Tally the lines below that include "assets" and give only the total.

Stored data
----------

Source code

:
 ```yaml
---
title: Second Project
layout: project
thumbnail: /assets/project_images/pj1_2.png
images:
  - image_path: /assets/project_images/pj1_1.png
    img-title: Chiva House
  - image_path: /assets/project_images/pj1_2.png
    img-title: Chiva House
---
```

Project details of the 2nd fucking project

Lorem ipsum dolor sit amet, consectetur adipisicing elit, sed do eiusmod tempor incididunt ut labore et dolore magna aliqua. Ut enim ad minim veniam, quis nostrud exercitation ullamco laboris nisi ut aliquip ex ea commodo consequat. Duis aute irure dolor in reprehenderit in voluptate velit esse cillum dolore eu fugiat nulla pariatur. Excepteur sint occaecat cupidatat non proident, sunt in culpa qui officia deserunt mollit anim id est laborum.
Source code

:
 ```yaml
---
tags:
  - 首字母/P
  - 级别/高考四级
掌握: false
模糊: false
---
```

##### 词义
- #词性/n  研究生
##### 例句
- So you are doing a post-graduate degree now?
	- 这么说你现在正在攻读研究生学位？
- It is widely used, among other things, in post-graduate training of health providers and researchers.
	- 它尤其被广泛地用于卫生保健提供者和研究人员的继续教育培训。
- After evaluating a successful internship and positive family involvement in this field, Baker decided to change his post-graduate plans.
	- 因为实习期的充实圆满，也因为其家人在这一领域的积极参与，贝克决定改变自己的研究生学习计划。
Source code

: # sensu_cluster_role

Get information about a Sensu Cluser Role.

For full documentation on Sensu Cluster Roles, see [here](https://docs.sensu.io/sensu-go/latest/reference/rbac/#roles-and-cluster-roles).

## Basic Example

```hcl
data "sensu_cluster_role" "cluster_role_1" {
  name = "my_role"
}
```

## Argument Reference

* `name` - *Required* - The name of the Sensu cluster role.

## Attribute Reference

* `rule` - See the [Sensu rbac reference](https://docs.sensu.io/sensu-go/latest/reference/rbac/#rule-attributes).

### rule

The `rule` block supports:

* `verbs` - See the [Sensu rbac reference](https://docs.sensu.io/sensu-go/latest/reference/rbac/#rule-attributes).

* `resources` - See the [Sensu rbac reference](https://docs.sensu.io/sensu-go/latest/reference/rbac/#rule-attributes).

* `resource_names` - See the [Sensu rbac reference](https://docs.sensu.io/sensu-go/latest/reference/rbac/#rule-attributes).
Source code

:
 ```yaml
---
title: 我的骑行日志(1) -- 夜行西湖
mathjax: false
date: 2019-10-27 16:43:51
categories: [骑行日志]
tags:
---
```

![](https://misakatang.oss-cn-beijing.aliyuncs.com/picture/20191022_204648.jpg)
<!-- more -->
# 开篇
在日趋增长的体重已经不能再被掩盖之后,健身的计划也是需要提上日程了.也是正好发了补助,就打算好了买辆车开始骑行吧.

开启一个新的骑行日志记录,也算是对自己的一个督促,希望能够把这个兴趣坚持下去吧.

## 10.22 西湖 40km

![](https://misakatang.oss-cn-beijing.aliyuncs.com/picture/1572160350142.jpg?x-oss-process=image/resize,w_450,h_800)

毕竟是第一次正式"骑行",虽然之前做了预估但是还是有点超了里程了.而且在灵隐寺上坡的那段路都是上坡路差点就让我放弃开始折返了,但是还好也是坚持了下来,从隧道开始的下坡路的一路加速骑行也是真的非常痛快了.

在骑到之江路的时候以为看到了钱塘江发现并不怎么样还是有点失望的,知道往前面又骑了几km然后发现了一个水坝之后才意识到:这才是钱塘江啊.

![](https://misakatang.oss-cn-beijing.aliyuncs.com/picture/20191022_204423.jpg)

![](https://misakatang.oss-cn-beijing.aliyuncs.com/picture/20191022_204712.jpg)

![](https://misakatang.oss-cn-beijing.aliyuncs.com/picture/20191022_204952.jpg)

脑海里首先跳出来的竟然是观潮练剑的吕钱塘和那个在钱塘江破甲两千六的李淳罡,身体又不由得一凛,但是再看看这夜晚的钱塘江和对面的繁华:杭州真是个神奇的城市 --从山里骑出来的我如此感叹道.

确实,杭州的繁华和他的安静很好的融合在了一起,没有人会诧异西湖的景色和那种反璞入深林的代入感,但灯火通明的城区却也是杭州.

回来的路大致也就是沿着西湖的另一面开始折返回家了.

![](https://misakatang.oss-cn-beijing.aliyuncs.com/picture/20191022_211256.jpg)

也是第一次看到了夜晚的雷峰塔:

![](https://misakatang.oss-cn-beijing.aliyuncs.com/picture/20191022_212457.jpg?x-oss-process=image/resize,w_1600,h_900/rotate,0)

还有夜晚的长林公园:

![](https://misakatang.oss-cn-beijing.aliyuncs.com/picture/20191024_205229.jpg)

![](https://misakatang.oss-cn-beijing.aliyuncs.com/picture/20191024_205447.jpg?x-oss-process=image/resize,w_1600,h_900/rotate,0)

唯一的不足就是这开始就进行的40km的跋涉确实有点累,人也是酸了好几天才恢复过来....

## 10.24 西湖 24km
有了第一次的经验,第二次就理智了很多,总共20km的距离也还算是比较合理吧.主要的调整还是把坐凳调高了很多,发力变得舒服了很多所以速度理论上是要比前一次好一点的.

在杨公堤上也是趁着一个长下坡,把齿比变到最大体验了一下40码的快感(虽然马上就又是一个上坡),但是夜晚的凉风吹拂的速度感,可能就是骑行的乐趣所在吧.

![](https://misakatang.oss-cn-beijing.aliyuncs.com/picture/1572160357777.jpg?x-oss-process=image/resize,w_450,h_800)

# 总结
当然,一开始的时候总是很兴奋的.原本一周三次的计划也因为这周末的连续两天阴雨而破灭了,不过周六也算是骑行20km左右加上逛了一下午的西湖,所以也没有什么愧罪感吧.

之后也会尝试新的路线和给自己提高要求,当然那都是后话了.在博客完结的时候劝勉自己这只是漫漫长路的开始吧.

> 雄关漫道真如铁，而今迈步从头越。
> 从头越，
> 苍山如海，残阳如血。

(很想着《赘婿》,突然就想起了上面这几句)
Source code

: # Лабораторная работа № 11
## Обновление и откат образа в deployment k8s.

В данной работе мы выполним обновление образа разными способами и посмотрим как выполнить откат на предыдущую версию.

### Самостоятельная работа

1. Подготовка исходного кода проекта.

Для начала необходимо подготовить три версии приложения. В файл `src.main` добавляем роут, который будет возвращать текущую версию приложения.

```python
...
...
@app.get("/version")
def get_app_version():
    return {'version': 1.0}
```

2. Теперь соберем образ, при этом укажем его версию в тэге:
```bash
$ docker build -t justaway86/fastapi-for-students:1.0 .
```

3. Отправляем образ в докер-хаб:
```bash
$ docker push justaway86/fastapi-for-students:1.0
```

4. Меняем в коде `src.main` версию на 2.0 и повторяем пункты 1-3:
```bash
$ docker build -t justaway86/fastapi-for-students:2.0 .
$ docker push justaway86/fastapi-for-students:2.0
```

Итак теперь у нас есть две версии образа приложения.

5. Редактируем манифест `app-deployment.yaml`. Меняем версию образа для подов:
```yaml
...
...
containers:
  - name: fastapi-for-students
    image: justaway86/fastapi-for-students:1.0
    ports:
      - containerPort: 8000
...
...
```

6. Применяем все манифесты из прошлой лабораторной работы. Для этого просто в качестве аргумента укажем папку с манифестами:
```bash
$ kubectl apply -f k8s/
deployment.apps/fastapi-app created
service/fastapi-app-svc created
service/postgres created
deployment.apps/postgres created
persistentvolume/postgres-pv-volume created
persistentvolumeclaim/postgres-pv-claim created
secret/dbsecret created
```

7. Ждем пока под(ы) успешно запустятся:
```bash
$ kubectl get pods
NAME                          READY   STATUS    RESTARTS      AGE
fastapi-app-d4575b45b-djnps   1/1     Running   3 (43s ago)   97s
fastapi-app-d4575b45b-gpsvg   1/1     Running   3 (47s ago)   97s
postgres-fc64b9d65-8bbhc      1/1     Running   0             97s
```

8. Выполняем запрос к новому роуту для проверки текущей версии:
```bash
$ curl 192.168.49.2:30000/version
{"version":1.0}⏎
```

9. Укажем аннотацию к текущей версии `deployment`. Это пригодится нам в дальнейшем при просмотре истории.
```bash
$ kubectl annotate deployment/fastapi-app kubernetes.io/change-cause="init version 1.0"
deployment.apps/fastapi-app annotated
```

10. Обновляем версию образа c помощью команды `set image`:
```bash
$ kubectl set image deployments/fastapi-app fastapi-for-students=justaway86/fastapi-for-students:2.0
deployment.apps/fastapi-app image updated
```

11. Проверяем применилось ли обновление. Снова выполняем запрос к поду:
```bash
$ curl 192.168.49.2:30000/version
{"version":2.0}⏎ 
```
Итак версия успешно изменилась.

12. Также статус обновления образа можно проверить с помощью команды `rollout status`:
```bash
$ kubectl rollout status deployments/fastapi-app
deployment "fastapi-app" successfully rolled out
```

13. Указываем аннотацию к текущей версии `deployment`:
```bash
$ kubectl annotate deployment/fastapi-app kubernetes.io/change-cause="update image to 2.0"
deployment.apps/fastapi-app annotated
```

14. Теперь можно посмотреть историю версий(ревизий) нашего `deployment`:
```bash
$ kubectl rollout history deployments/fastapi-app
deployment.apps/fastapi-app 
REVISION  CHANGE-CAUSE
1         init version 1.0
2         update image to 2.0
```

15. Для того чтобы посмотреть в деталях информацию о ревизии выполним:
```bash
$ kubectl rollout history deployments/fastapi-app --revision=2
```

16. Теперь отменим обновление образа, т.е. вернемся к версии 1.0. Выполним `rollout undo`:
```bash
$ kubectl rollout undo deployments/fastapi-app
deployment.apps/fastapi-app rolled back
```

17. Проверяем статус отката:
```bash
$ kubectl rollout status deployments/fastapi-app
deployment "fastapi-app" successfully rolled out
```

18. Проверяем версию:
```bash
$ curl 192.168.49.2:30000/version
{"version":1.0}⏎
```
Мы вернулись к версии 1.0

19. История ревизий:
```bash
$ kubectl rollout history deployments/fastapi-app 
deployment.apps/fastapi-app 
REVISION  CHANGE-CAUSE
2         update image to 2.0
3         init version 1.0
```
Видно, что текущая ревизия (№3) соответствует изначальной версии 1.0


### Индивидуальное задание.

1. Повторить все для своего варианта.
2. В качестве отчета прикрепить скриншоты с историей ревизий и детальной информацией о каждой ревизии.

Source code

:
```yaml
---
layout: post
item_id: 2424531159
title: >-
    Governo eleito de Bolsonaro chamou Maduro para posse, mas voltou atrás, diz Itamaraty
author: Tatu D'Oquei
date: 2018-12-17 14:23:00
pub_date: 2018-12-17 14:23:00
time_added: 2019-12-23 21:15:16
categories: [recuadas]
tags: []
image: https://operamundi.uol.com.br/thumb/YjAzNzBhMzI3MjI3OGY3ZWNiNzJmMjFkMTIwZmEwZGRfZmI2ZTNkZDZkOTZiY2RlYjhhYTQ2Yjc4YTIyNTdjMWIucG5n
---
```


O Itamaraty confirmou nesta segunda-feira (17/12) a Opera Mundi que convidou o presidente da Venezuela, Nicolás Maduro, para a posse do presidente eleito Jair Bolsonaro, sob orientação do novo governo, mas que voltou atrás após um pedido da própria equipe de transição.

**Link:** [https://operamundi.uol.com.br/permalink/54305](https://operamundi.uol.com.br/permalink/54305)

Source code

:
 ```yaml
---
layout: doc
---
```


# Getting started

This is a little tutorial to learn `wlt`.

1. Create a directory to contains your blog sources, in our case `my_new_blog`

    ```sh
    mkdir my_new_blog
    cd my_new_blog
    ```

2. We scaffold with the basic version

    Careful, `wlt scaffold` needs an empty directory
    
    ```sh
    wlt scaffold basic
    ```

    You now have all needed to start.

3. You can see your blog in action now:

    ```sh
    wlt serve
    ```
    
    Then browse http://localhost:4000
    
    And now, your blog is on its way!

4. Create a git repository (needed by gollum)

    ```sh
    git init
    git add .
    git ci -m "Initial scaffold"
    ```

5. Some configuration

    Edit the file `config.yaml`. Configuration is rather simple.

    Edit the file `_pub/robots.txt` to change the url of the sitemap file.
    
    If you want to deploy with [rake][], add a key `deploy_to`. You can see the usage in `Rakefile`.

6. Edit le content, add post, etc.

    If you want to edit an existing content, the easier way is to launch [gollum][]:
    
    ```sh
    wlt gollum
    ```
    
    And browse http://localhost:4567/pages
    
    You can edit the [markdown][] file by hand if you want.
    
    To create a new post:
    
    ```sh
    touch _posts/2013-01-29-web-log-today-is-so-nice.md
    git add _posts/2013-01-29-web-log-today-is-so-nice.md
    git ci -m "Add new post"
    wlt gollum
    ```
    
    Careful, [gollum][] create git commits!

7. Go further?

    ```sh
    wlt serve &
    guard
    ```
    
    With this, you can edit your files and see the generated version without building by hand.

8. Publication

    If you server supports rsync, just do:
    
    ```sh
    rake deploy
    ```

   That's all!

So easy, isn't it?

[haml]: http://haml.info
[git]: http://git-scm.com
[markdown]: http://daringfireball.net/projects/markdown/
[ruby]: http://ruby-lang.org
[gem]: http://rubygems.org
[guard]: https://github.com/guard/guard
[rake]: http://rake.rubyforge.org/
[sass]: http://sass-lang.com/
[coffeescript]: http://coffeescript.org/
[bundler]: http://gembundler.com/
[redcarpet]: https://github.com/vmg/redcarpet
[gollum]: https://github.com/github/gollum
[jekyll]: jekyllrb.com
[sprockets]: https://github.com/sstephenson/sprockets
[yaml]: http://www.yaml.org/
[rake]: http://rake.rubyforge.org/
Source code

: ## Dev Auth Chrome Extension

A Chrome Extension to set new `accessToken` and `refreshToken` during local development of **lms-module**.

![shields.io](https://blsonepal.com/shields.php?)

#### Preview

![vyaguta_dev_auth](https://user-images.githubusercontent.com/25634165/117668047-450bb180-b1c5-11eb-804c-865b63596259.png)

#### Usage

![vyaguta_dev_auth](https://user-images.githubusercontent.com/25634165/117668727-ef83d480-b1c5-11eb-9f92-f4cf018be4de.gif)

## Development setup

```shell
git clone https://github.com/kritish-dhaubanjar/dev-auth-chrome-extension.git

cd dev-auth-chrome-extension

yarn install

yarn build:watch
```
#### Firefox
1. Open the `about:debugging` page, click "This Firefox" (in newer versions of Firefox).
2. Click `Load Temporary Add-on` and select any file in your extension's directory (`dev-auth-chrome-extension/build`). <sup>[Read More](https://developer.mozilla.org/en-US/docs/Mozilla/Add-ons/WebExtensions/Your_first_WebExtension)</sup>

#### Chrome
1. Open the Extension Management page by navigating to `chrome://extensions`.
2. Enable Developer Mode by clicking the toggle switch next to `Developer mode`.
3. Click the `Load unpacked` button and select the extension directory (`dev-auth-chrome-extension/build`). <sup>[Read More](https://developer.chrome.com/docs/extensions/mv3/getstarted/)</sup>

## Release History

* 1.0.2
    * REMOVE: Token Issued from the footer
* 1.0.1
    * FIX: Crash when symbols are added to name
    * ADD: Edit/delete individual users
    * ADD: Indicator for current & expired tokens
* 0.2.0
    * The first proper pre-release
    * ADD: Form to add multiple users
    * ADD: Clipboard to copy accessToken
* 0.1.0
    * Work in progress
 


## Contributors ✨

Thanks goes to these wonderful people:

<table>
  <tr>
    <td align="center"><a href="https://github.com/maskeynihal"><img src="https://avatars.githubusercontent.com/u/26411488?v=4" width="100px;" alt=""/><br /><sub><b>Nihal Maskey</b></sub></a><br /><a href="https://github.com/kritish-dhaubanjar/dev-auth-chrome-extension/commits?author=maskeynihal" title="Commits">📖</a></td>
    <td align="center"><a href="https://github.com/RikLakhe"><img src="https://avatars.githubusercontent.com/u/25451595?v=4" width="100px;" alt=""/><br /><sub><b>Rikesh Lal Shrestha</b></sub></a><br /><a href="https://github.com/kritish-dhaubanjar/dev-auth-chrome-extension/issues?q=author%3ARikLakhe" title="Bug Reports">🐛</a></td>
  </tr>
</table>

----------

- Written response -
3